To me it simply makes no sense to say that causality is not real. Why? There are a couple of reasons. First, even if one accepts you argument, causality IS real within the frames of reference. ToR is a form of traditional realism, at least when it is generalized into a model of space time structure. And you forget that there ARE objective points of reference (inertial co-ordinates), and is it not the case that fundamentally singularity (Big Bang) is such point of reference? (I am not certain about this) In any case, time has an arrow, it is not reversible, as TD shows; but ToR is reversible... It is not the full view (there's also QM).

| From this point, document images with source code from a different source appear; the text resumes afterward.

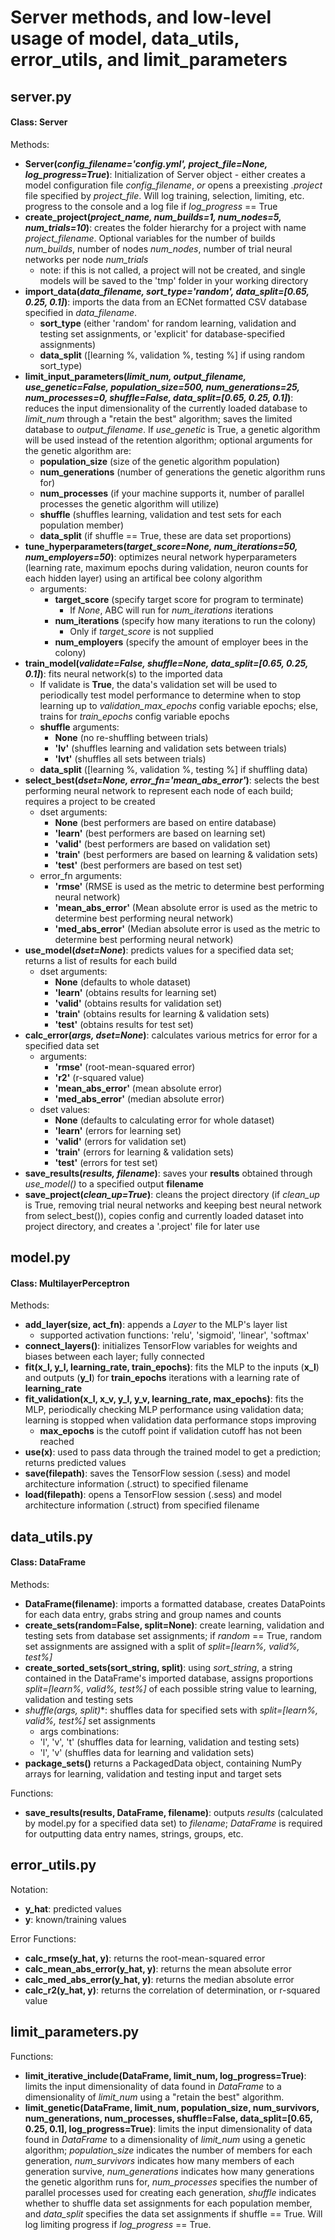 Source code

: # Server methods, and low-level usage of model, data_utils, error_utils, and limit_parameters

## server.py
#### Class: Server

Methods:
- **Server(*config_filename='config.yml', project_file=None, log_progress=True*)**: Initialization of Server object - either creates a model configuration file *config_filename*, *or* opens a preexisting *.project* file specified by *project_file*. Will log training, selection, limiting, etc. progress to the console and a log file if *log_progress* == True
- **create_project(*project_name, num_builds=1, num_nodes=5, num_trials=10*)**: creates the folder hierarchy for a project with name *project_filename*. Optional variables for the number of builds *num_builds*, number of nodes *num_nodes*, number of trial neural networks per node *num_trials*
	- note: if this is not called, a project will not be created, and single models will be saved to the 'tmp' folder in your working directory
- **import_data(*data_filename, sort_type='random', data_split=[0.65, 0.25, 0.1]*)**: imports the data from an ECNet formatted CSV database specified in *data_filename*.
	- **sort_type** (either 'random' for random learning, validation and testing set assignments, or 'explicit' for database-specified assignments)
	- **data_split** ([learning %, validation %, testing %] if using random sort_type)
- **limit_input_parameters(*limit_num, output_filename, use_genetic=False, population_size=500, num_generations=25, num_processes=0, shuffle=False, data_split=[0.65, 0.25, 0.1]*)**: reduces the input dimensionality of the currently loaded database to *limit_num* through a "retain the best" algorithm; saves the limited database to *output_filename*. If *use_genetic* is True, a genetic algorithm will be used instead of the retention algorithm; optional arguments for the genetic algorithm are:
	- **population_size** (size of the genetic algorithm population)
	- **num_generations** (number of generations the genetic algorithm runs for)
	- **num_processes** (if your machine supports it, number of parallel processes the genetic algorithm will utilize)
	- **shuffle** (shuffles learning, validation and test sets for each population member)
    - **data_split** (if shuffle == True, these are data set proportions)
- **tune_hyperparameters(*target_score=None, num_iterations=50, num_employers=50*)**: optimizes neural network hyperparameters (learning rate, maximum epochs during validation, neuron counts for each hidden layer) using an artifical bee colony algorithm
	- arguments:
		- **target_score** (specify target score for program to terminate)
			- If *None*, ABC will run for *num_iterations* iterations
		- **num_iterations** (specify how many iterations to run the colony)
			- Only if *target_score* is not supplied
		- **num_employers** (specify the amount of employer bees in the colony)
- **train_model(*validate=False, shuffle=None, data_split=[0.65, 0.25, 0.1]*)**: fits neural network(s) to the imported data
	- If validate is **True**, the data's validation set will be used to periodically test model performance to determine when to stop learning up to *validation_max_epochs* config variable epochs; else, trains for *train_epochs* config variable epochs
	- **shuffle** arguments: 
		- **None** (no re-shuffling between trials)
		- **'lv'** (shuffles learning and validation sets between trials)
		- **'lvt'** (shuffles all sets between trials)
	- **data_split** ([learning %, validation %, testing %] if shuffling data)
- **select_best(*dset=None, error_fn='mean_abs_error'*)**: selects the best performing neural network to represent each node of each build; requires a project to be created
	- dset arguments:
		- **None** (best performers are based on entire database)
		- **'learn'** (best performers are based on learning set)
		- **'valid'** (best performers are based on validation set)
		- **'train'** (best performers are based on learning & validation sets)
		- **'test'** (best performers are based on test set)
	- error_fn arguments:
		- **'rmse'** (RMSE is used as the metric to determine best performing neural network)
		- **'mean_abs_error'** (Mean absolute error is used as the metric to determine best performing neural network)
		- **'med_abs_error'** (Median absolute error is used as the metric to determine best performing neural network)
- **use_model(*dset=None*)**: predicts values for a specified data set; returns a list of results for each build
	- dset arguments: 
		- **None** (defaults to whole dataset)
		- **'learn'** (obtains results for learning set)
		- **'valid'** (obtains results for validation set)
		- **'train'** (obtains results for learning & validation sets)
		- **'test'** (obtains results for test set)
- **calc_error(*args, dset=None*)**: calculates various metrics for error for a specified data set
	- arguments: 
		- **'rmse'** (root-mean-squared error)
		- **'r2'** (r-squared value)
		- **'mean_abs_error'** (mean absolute error)
		- **'med_abs_error'** (median absolute error)
	- dset values: 
		- **None** (defaults to calculating error for whole dataset)
		- **'learn'** (errors for learning set)
		- **'valid'** (errors for validation set)
		- **'train'** (errors for learning & validation sets)
		- **'test'** (errors for test set)
- **save_results(*results, filename*)**: saves your **results** obtained through *use_model()* to a specified output **filename**
- **save_project(*clean_up=True*)**: cleans the project directory (if *clean_up* is True, removing trial neural networks and keeping best neural network from select_best()), copies config and currently loaded dataset into project directory, and creates a '.project' file for later use

## model.py
#### Class: MultilayerPerceptron

Methods:
- **add_layer(size, act_fn)**: appends a *Layer* to the MLP's layer list
  - supported activation functions: 'relu', 'sigmoid', 'linear', 'softmax'
- **connect_layers()**: initializes TensorFlow variables for weights and biases between each layer; fully connected
- **fit(x_l, y_l, learning_rate, train_epochs)**: fits the MLP to the inputs (**x_l**) and outputs (**y_l**) for **train_epochs** iterations with a learning rate of **learning_rate**
- **fit_validation(x_l, x_v, y_l, y_v, learning_rate, max_epochs)**: fits the MLP, periodically checking MLP performance using validation data; learning is stopped when validation data performance stops improving
  - **max_epochs** is the cutoff point if validation cutoff has not been reached
- **use(x)**: used to pass data through the trained model to get a prediction; returns predicted values
- **save(filepath)**: saves the TensorFlow session (.sess) and model architecture information (.struct) to specified filename
- **load(filepath)**: opens a TensorFlow session (.sess) and model architecture information (.struct) from specified filename

## data_utils.py
#### Class: DataFrame
Methods:
- **DataFrame(filename)**: imports a formatted database, creates DataPoints for each data entry, grabs string and group names and counts
- **create_sets(random=False, split=None)**: create learning, validation and testing sets from database set assignments; if *random* == True, random set assignments are assigned with a split of *split=[learn%, valid%, test%]*
- **create_sorted_sets(sort_string, split)**: using *sort_string*, a string contained in the DataFrame's imported database, assigns proportions *split=[learn%, valid%, test%]* of each possible string value to learning, validation and testing sets
- **shuffle(args*, split)**: shuffles data for specified sets with *split=[learn%, valid%, test%]* set assignments
   - args combinations:
    - 'l', 'v', 't' (shuffles data for learning, validation and testing sets)
    - 'l', 'v' (shuffles data for learning and validation sets)
- **package_sets()** returns a PackagedData object, containing NumPy arrays for learning, validation and testing input and target sets

Functions:
- **save_results(results, DataFrame, filename)**: outputs *results* (calculated by model.py for a specified data set) to *filename*; *DataFrame* is required for outputting data entry names, strings, groups, etc.

## error_utils.py
Notation:
- **y_hat**: predicted values
- **y**: known/training values
  
Error Functions:
- **calc_rmse(y_hat, y)**: returns the root-mean-squared error
- **calc_mean_abs_error(y_hat, y)**: returns the mean absolute error
- **calc_med_abs_error(y_hat, y)**: returns the median absolute error
- **calc_r2(y_hat, y)**: returns the correlation of determination, or r-squared value

## limit_parameters.py
Functions:
- **limit_iterative_include(DataFrame, limit_num, log_progress=True)**: limits the input dimensionality of data found in *DataFrame* to a dimensionality of *limit_num* using a "retain the best" algorithm.
- **limit_genetic(DataFrame, limit_num, population_size, num_survivors, num_generations, num_processes, shuffle=False, data_split=[0.65, 0.25, 0.1], log_progress=True)**: limits the input dimensionality of data found in *DataFrame* to a dimensionality of *limit_num* using a genetic algorithm; *population_size* indicates the number of members for each generation, *num_survivors* indicates how many members of each generation survive, *num_generations* indicates how many generations the genetic algorithm runs for, *num_processes* specifies the number of parallel processes used for creating each generation, *shuffle* indicates whether to shuffle data set assignments for each population member, and *data_split* specifies the data set assignments if shuffle == True. Will log limiting progress if *log_progress* == True.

In any case, even if you think (like Kant) that causality, space and time are in fact a forms of "transcendental subject", still this form must be real, for you are real.
In any case ToR does not, as far I understand, imply in any sense that causality is not real, but one can make the claim that "time is not real", it is an "Illusion" or whatever. Or at least some make such claims.
So what's the point? Don't take the map (model of physics, which, if ToR is considered alone, seems to imply a kind of non-temporal picture of reality, in which time and space are totally inter-changeable) for reality. In some sense causality must be real, because it makes no sense to say it is an "illusion". I am a realist, but just as reasonable as it is to make these obscure claims that are at odds with all everyday common sense sense of reality, it would be to say reality is what we experience and those nice models of physicists are but instrumental models to predict how things go in this reality. The truth is, I guess, between these extremes.